The main area responsible for this is the post_boot_setup action:
landrush/lib/landrush/action/setup.rb
Lines 35 to 43 in 1077e14
def post_boot_setup
record_dependent_vm
configure_server
record_machine_dns_entry
setup_static_dns
start_server
return unless machine.config.landrush.host_redirect_dns?
env[:host].capability(:configure_visibility_on_host, host_ip_address, config.tld)
end
The calls configure_server
, setup_static_dns
& start_server
should all only be executed once, by which ever machine thread reaches this code first. This would also solve the problem with failing to find the DNS server process on destroy.
Thanks for the bug report and pull request. Looking into it.
It appears that when using parallel up of machines that landrush may attempt to start the DNS server multiple times,
So you mean
vagrant up --parallel
@hferentschik exactly:
Looks like something has changed that prevents multiple instances of the server from being started without this patch, I'm using vagrant 1.8.7.

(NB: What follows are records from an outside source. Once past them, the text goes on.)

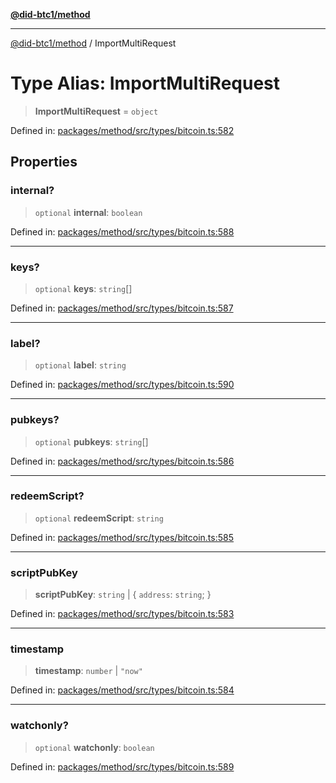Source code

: [**@did-btc1/method**](../README.md)

***

[@did-btc1/method](../globals.md) / ImportMultiRequest

# Type Alias: ImportMultiRequest

> **ImportMultiRequest** = `object`

Defined in: [packages/method/src/types/bitcoin.ts:582](https://github.com/dcdpr/did-btc1-js/blob/4ab6f9915d95beed9bc633644c9db1539395f512/packages/method/src/types/bitcoin.ts#L582)

## Properties

### internal?

> `optional` **internal**: `boolean`

Defined in: [packages/method/src/types/bitcoin.ts:588](https://github.com/dcdpr/did-btc1-js/blob/4ab6f9915d95beed9bc633644c9db1539395f512/packages/method/src/types/bitcoin.ts#L588)

***

### keys?

> `optional` **keys**: `string`[]

Defined in: [packages/method/src/types/bitcoin.ts:587](https://github.com/dcdpr/did-btc1-js/blob/4ab6f9915d95beed9bc633644c9db1539395f512/packages/method/src/types/bitcoin.ts#L587)

***

### label?

> `optional` **label**: `string`

Defined in: [packages/method/src/types/bitcoin.ts:590](https://github.com/dcdpr/did-btc1-js/blob/4ab6f9915d95beed9bc633644c9db1539395f512/packages/method/src/types/bitcoin.ts#L590)

***

### pubkeys?

> `optional` **pubkeys**: `string`[]

Defined in: [packages/method/src/types/bitcoin.ts:586](https://github.com/dcdpr/did-btc1-js/blob/4ab6f9915d95beed9bc633644c9db1539395f512/packages/method/src/types/bitcoin.ts#L586)

***

### redeemScript?

> `optional` **redeemScript**: `string`

Defined in: [packages/method/src/types/bitcoin.ts:585](https://github.com/dcdpr/did-btc1-js/blob/4ab6f9915d95beed9bc633644c9db1539395f512/packages/method/src/types/bitcoin.ts#L585)

***

### scriptPubKey

> **scriptPubKey**: `string` \| \{ `address`: `string`; \}

Defined in: [packages/method/src/types/bitcoin.ts:583](https://github.com/dcdpr/did-btc1-js/blob/4ab6f9915d95beed9bc633644c9db1539395f512/packages/method/src/types/bitcoin.ts#L583)

***

### timestamp

> **timestamp**: `number` \| `"now"`

Defined in: [packages/method/src/types/bitcoin.ts:584](https://github.com/dcdpr/did-btc1-js/blob/4ab6f9915d95beed9bc633644c9db1539395f512/packages/method/src/types/bitcoin.ts#L584)

***

### watchonly?

> `optional` **watchonly**: `boolean`

Defined in: [packages/method/src/types/bitcoin.ts:589](https://github.com/dcdpr/did-btc1-js/blob/4ab6f9915d95beed9bc633644c9db1539395f512/packages/method/src/types/bitcoin.ts#L589)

However I am seeing entries failing to be added to ~/.vagrant.d/data/landrush/hosts.json and missing entries from vagrant landrush list
in certain cases, so although the server is now starting once only there are other problems in the configuration being written out that would be solved by this change.
Vagrantfile
VAGRANTFILE_API_VERSION = "2"
Vagrant.configure(VAGRANTFILE_API_VERSION) do |config|
config.vm.box = "debian/jessie64"
config.landrush.enabled = true
config.landrush.tld = 'ncs.net'
config.landrush.host_redirect_dns = false
# use my host resolvconf dnsmasq instance, probably not be required
# for systems that can reach the google dns servers instead
config.landrush.upstream '127.0.0.1'
config.vm.provider :libvirt do |libvirt, override|
override.vm.synced_folder ".", "/vagrant", type: "9p"
libvirt.memory = 4096
libvirt.cpus = 2
libvirt.disk_bus = "scsi"
libvirt.volume_cache = "unsafe"
libvirt.nested = true
libvirt.cpu_mode = "host-passthrough"
libvirt.driver = "kvm"
libvirt.host = "localhost"
libvirt.uri = "qemu:///system"
end
(1..10).each do |n|
config.vm.define "srv-#{n}" do |node|
node.vm.hostname = "srv-#{n}.ncs.net"
end
end
end
vagrant landrush stop
rm -rf ~/.vagrant.d/data/landrush/
vagrant up --parallel --provider libvirt
... <lots of output>
vagrant landrush list
# produced the following output
193.121.168.192.in-addr.arpa srv-3.test.net
srv-2.test.net 192.168.121.124
124.121.168.192.in-addr.arpa srv-2.test.net
srv-9.test.net 192.168.121.188
188.121.168.192.in-addr.arpa srv-9.test.net
srv-6.test.net 192.168.121.186
186.121.168.192.in-addr.arpa srv-6.test.net
srv-7.test.net 192.168.121.240
240.121.168.192.in-addr.arpa srv-7.test.net
srv-5.test.net 192.168.121.46
46.121.168.192.in-addr.arpa srv-5.test.net
Bringing the set up and down without removing the landrush data dir results in more getting populated, but it shows that there is a race in the configuration getting written out.
And I also wouldn't be too confident that the multiple attempts to start the daemon won't return unless the reason for it starting to behave itself can be tracked down as it's likely just timing is allowing things to work better now.
Merged via pull request #328